The Ramble

Eight Risks of Externally Hosted Instant Messaging

1. Weakened security settings. During installation, instant messaging software may change browser security settings, placing the computer at risk.
2. Readability by intruders. Instant messaging sessions are conducted in plain, unencrypted text, and are an open book to a reasonably skilled intruder.
3. Intrusion on privacy. By design, instant messaging software runs continuously as a background task and broadcasts the computer's presence online even if the interface is closed. (A separate "exit" action is needed to stop it.) In addition, instant messaging software may store the content of an instant messaging session in a log-file that could be read by others.
4. Hijacking and impersonation.

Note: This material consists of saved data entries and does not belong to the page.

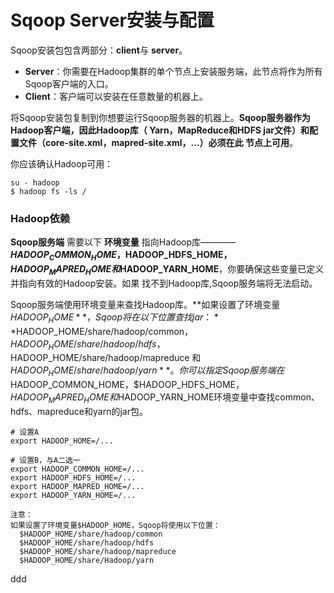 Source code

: Sqoop Server安装与配置
=================================================================================
Sqoop安装包包含两部分：**client**与 **server**。
+ **Server**：你需要在Hadoop集群的单个节点上安装服务端，此节点将作为所有Sqoop客户端的入口。
+ **Client**：客户端可以安装在任意数量的机器上。

将Sqoop安装包复制到你想要运行Sqoop服务器的机器上。**Sqoop服务器作为Hadoop客户端，因此Hadoop库（
Yarn，MapReduce和HDFS jar文件）和配置文件（core-site.xml，mapred-site.xml，...）必须在此
节点上可用**。

你应该确认Hadoop可用：
```shell
su - hadoop
$ hadoop fs -ls /
```

### Hadoop依赖
**Sqoop服务端** 需要以下 **环境变量** 指向Hadoop库———— **$HADOOP_COMMON_HOME，$HADOOP_HDFS_HOME，
$HADOOP_MAPRED_HOME和$HADOOP_YARN_HOME**，你要确保这些变量已定义并指向有效的Hadoop安装。如果
找不到Hadoop库,Sqoop服务端将无法启动。

Sqoop服务端使用环境变量来查找Hadoop库。**如果设置了环境变量$HADOOP_HOME**，Sqoop将在以下位置查找jar：
**$HADOOP_HOME/share/hadoop/common，$HADOOP_HOME/share/hadoop/hdfs，$HADOOP_HOME/share/hadoop/mapreduce
和$HADOOP_HOME/share/hadoop/yarn**。你可以指定Sqoop服务端在$HADOOP_COMMON_HOME，$HADOOP_HDFS_HOME，
$HADOOP_MAPRED_HOME和$HADOOP_YARN_HOME环境变量中查找common、hdfs、mapreduce和yarn的jar包。
```shell
# 设置A
export HADOOP_HOME=/...

# 设置B，与A二选一
export HADOOP_COMMON_HOME=/...
export HADOOP_HDFS_HOME=/...
export HADOOP_MAPRED_HOME=/...
export HADOOP_YARN_HOME=/...
```
```
注意：
如果设置了环境变量$HADOOP_HOME，Sqoop将使用以下位置：
  $HADOOP_HOME/share/hadoop/common
  $HADOOP_HOME/share/hadoop/hdfs
  $HADOOP_HOME/share/hadoop/mapreduce
  $HADOOP_HOME/share/Hadoop/yarn 
```




































ddd
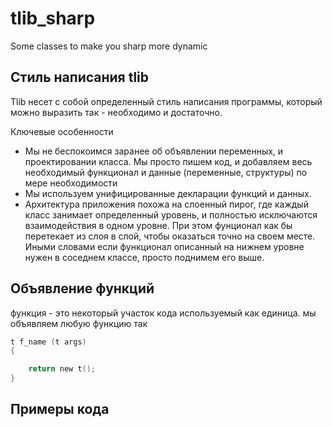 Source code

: tlib_sharp
==========

Some classes to make you sharp more dynamic

Стиль написания tlib
--------------------

Tlib несет с собой определенный стиль написания программы, который можно выразить так - необходимо и достаточно.

Ключевые особенности
* Мы не беспокоимся заранее об объявлении переменных, и проектировании класса. Мы просто пишем код, и добавляем весь необходимый функционал и данные (переменные, структуры) по мере необходимости
* Мы используем унифицированные декларации функций и данных.
* Архитектура приложения похожа на слоенный пирог, где каждый класс занимает определенный уровень, и полностью исключаются взаимодействия в одном уровне. При этом фунционал как бы перетекает из слоя в слой, чтобы оказаться точно на своем месте. Иными словами если функционал описанный на нижнем уровне нужен в соседнем классе, просто поднимем его выше.


Объявление функций
------------------

функция - это некоторый участок кода используемый как единица. мы объявляем любую функцию так 

```c
t f_name (t args)
{

	return new t();
}
```

Примеры кода
----------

Instant messaging accounts are vulnerable to hijacking or spoofing, allowing an intruder to impersonate someone in conversations with others.
5. Malicious code. Instant messaging establishes an open communications channel to the computer that can be exploited by malicious code such as worms, viruses, and Trojan horses.
6. Unauthorized access. Instant messaging users can potentially access each others hard drives and files during a session, placing the computer at the disposal of would-be hackers.
7. Poor password security. Instant messaging software typically stores passwords in a manner that is highly vulnerable to hackers.
8. No virus protection. Instant messaging sessions are not virus protected and can freely spread virus-ridden files.